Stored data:
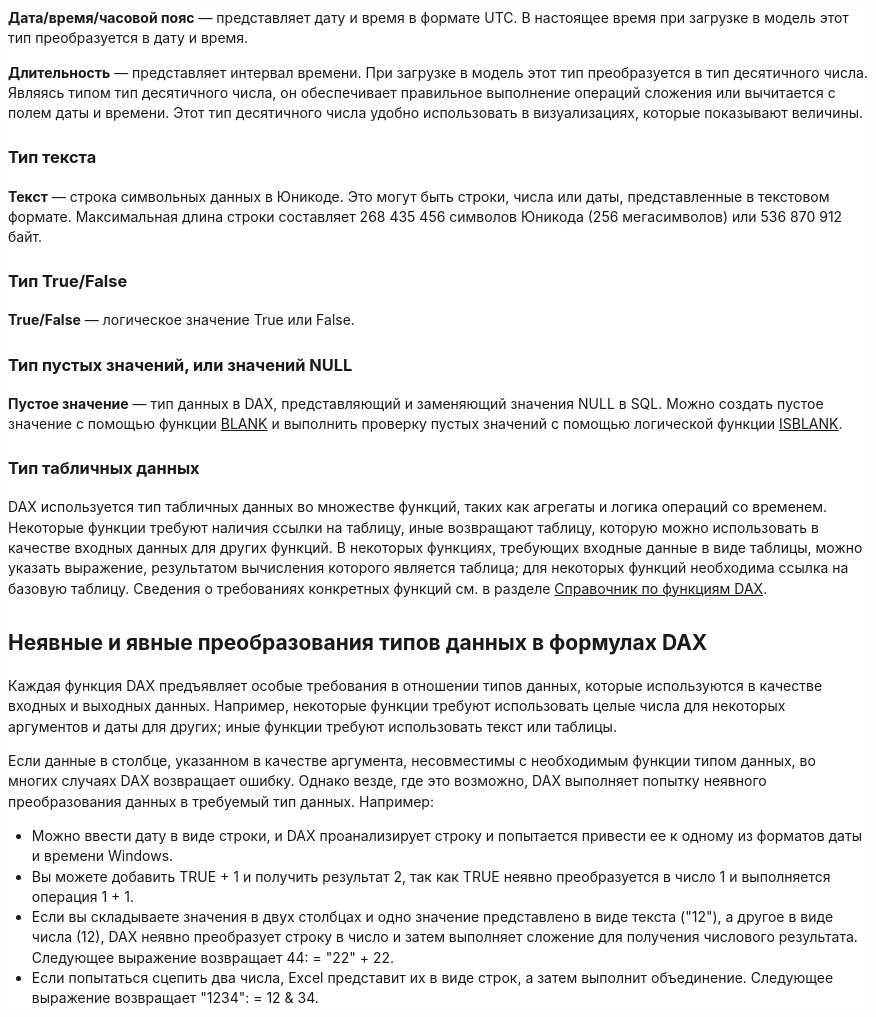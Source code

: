**Дата/время/часовой пояс** — представляет дату и время в формате UTC.  В настоящее время при загрузке в модель этот тип преобразуется в дату и время.

**Длительность** — представляет интервал времени. При загрузке в модель этот тип преобразуется в тип десятичного числа.  Являясь типом тип десятичного числа, он обеспечивает правильное выполнение операций сложения или вычитается с полем даты и времени.  Этот тип десятичного числа удобно использовать в визуализациях, которые показывают величины.

### <a name="text-type"></a>Тип текста
**Текст** — строка символьных данных в Юникоде. Это могут быть строки, числа или даты, представленные в текстовом формате. Максимальная длина строки составляет 268 435 456 символов Юникода (256 мегасимволов) или 536 870 912 байт.

### <a name="truefalse-type"></a>Тип True/False
**True/False** — логическое значение True или False.

### <a name="blanksnulls-type"></a>Тип пустых значений, или значений NULL
**Пустое значение** — тип данных в DAX, представляющий и заменяющий значения NULL в SQL. Можно создать пустое значение с помощью функции [BLANK](https://msdn.microsoft.com/library/ee634820.aspx) и выполнить проверку пустых значений с помощью логической функции [ISBLANK](https://msdn.microsoft.com/library/ee634204.aspx).

### <a name="table-data-type"></a>Тип табличных данных
DAX используется тип табличных данных во множестве функций, таких как агрегаты и логика операций со временем. Некоторые функции требуют наличия ссылки на таблицу, иные возвращают таблицу, которую можно использовать в качестве входных данных для других функций. В некоторых функциях, требующих входные данные в виде таблицы, можно указать выражение, результатом вычисления которого является таблица; для некоторых функций необходима ссылка на базовую таблицу. Сведения о требованиях конкретных функций см. в разделе [Справочник по функциям DAX](https://msdn.microsoft.com/library/ee634396.aspx).

## <a name="implicit-and-explicit-data-type-conversion-in-dax-formulas"></a>Неявные и явные преобразования типов данных в формулах DAX
Каждая функция DAX предъявляет особые требования в отношении типов данных, которые используются в качестве входных и выходных данных. Например, некоторые функции требуют использовать целые числа для некоторых аргументов и даты для других; иные функции требуют использовать текст или таблицы.

Если данные в столбце, указанном в качестве аргумента, несовместимы с необходимым функции типом данных, во многих случаях DAX возвращает ошибку. Однако везде, где это возможно, DAX выполняет попытку неявного преобразования данных в требуемый тип данных. Например:

* Можно ввести дату в виде строки, и DAX проанализирует строку и попытается привести ее к одному из форматов даты и времени Windows.
* Вы можете добавить TRUE + 1 и получить результат 2, так как TRUE неявно преобразуется в число 1 и выполняется операция 1 + 1.
* Если вы складываете значения в двух столбцах и одно значение представлено в виде текста ("12"), а другое в виде числа (12), DAX неявно преобразует строку в число и затем выполняет сложение для получения числового результата. Следующее выражение возвращает 44: = "22" + 22.
* Если попытаться сцепить два числа, Excel представит их в виде строк, а затем выполнит объединение. Следующее выражение возвращает "1234": = 12 & 34.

Problem statement: Check the lines above and copy each one that includes "текста".

Task result:
### <a name="text-type"></a>Тип текста
* Если вы складываете значения в двух столбцах и одно значение представлено в виде текста ("12"), а другое в виде числа (12), DAX неявно преобразует строку в число и затем выполняет сложение для получения числового результата. Следующее выражение возвращает 44: = "22" + 22.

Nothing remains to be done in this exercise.